Here comes a big rambling preface, which may or may not have anything to do with the fact I’m going to write (eventually). I suppose we’ll all be able to figure it out as soon as I get there, so let’s get going…
Anyway, based on some research I did during spring training in 2004, it was determined that the best indicator for the amount of games a team will win is not ERA, strikeouts per 9 innings, batting average or even slugging percentage. The magical statistic? on-base percentage.
Based on that rudimentary research covering the 2001, 2002 and 2003 seasons, it was determined that the teams that ranked at the top of the standings often had the highest on-base percentage. In fact, it was quite uncanny how important doing something as basic as getting on base did for a team’s chances. I was also quite surprised that a pitching statistic like WHIP or ERA was not as telling as the on-base percentage was. In reality, there are often teams with mediocre records that rate toward the top of the charts in team ERA.
So why am I writing this?
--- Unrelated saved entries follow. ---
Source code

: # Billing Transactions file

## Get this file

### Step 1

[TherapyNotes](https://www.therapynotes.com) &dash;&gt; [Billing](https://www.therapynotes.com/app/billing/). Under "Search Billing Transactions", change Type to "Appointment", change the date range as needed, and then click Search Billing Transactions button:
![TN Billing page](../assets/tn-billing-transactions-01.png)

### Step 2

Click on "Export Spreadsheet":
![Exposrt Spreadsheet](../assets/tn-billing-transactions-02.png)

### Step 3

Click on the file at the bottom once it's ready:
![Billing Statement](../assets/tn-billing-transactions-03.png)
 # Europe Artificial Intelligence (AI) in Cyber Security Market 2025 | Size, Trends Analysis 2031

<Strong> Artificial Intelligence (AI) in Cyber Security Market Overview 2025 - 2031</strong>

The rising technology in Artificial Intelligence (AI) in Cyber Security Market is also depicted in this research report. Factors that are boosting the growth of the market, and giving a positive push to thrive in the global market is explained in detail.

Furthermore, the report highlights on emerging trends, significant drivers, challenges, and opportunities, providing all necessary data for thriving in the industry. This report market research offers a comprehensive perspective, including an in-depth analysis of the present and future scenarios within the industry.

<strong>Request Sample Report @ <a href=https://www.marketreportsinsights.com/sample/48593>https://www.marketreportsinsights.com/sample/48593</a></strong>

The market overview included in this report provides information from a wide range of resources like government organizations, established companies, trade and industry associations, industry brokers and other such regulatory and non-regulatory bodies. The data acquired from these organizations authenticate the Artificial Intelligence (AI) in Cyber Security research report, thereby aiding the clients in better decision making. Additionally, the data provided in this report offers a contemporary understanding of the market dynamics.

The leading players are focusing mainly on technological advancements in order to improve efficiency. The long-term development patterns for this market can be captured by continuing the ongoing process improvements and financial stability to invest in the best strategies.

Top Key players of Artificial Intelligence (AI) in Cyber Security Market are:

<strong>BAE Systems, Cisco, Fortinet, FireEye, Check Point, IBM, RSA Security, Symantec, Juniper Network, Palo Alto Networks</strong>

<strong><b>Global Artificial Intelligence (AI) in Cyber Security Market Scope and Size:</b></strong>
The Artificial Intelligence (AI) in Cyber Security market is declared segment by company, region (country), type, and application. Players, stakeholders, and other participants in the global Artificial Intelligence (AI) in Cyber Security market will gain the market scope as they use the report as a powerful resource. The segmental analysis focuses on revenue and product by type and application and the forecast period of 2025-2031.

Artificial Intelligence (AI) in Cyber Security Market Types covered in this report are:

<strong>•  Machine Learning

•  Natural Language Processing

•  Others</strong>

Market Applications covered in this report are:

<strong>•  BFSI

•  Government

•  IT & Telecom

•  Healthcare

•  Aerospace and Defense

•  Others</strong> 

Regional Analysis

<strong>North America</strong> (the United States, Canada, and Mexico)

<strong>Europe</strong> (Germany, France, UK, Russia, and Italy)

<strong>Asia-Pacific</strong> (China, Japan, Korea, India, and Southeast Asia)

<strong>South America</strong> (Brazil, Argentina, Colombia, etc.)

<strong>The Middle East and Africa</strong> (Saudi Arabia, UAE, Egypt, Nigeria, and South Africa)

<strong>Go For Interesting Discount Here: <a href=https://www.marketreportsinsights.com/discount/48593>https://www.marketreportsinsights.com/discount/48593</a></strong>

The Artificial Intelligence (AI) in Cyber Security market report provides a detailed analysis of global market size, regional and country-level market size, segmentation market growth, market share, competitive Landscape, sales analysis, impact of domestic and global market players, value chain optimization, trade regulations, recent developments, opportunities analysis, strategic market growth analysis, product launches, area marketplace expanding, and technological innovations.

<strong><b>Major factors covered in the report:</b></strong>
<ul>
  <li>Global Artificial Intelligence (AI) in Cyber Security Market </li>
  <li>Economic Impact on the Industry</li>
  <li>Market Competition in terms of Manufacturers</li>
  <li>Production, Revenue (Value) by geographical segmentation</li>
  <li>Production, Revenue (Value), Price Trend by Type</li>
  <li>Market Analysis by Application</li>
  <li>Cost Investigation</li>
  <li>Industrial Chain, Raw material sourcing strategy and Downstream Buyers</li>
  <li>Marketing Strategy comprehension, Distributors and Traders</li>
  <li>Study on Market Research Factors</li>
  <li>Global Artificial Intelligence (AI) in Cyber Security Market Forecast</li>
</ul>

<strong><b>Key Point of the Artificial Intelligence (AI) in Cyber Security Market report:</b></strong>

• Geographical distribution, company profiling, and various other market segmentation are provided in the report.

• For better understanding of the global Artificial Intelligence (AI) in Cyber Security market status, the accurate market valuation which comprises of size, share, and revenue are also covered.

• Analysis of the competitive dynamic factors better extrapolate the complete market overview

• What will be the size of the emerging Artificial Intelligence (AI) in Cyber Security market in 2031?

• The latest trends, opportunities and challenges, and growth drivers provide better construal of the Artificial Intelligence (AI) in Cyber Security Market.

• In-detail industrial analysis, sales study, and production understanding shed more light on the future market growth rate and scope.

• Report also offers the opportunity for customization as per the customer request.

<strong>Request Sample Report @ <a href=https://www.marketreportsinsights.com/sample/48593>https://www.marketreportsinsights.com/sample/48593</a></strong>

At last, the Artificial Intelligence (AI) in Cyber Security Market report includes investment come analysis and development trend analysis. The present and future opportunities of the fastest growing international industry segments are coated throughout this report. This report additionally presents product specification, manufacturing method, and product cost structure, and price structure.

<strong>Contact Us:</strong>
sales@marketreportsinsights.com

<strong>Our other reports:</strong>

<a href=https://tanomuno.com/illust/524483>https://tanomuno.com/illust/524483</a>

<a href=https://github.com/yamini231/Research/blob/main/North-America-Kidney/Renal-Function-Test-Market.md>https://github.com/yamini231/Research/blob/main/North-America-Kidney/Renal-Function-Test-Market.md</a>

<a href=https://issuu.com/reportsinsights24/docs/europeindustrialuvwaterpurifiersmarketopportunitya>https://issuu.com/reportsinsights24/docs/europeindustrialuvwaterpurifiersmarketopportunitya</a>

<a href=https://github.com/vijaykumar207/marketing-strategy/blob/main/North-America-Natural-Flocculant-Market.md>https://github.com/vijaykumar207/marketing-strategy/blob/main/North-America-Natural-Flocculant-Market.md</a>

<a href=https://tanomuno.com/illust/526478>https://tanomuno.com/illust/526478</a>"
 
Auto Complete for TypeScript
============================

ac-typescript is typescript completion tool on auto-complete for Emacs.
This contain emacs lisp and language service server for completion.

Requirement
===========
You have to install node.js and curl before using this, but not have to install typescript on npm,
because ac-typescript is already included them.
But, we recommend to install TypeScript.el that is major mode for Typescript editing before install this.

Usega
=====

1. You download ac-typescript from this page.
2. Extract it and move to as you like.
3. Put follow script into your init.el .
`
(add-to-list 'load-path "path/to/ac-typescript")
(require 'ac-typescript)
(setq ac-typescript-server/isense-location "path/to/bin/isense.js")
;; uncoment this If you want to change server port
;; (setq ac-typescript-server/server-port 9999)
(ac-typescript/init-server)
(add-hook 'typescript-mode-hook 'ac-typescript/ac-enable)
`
Because Bobby Abreu is riding a 4-for-27 skid during the Phillies’ last 10 games, yet has reached base safely in 26 consecutive games and has a .444 on-base percentage this season. Despite the .269 batting average, Abreu leads the National League with 36 walks — more than Barry Bonds and Albert Pujols — rates fifth in on-base percentage, and eighth in runs.
In other words, Abreu is the quintessential Moneyball player.
There’s more, too. Close to one-third of all of Abreu’s at-bats come against lefties, while nearly half of his late inning at-bats are against lefties who are specifically in the game to face him. That makes it even tougher for him to produce yet his numbers are always amongst the best in the game. In fact, throughout his career, Abreu’s statistics are consistent throughout the game whether he is facing a lefty in a close game in the latter innings, or whether he’s coming up with two outs in the first inning and no one on base.
Earlier this week I had a chance to ask Abreu about his two divergent streaks to which he said it was just a matter of time before the hits started falling, but that he was going to “be here for the team and do what I can to help us win. That’s it. Just win.”
Getting on base is a pretty good place to start if a player wants to help his team win. At least that’s what the numbers indicate.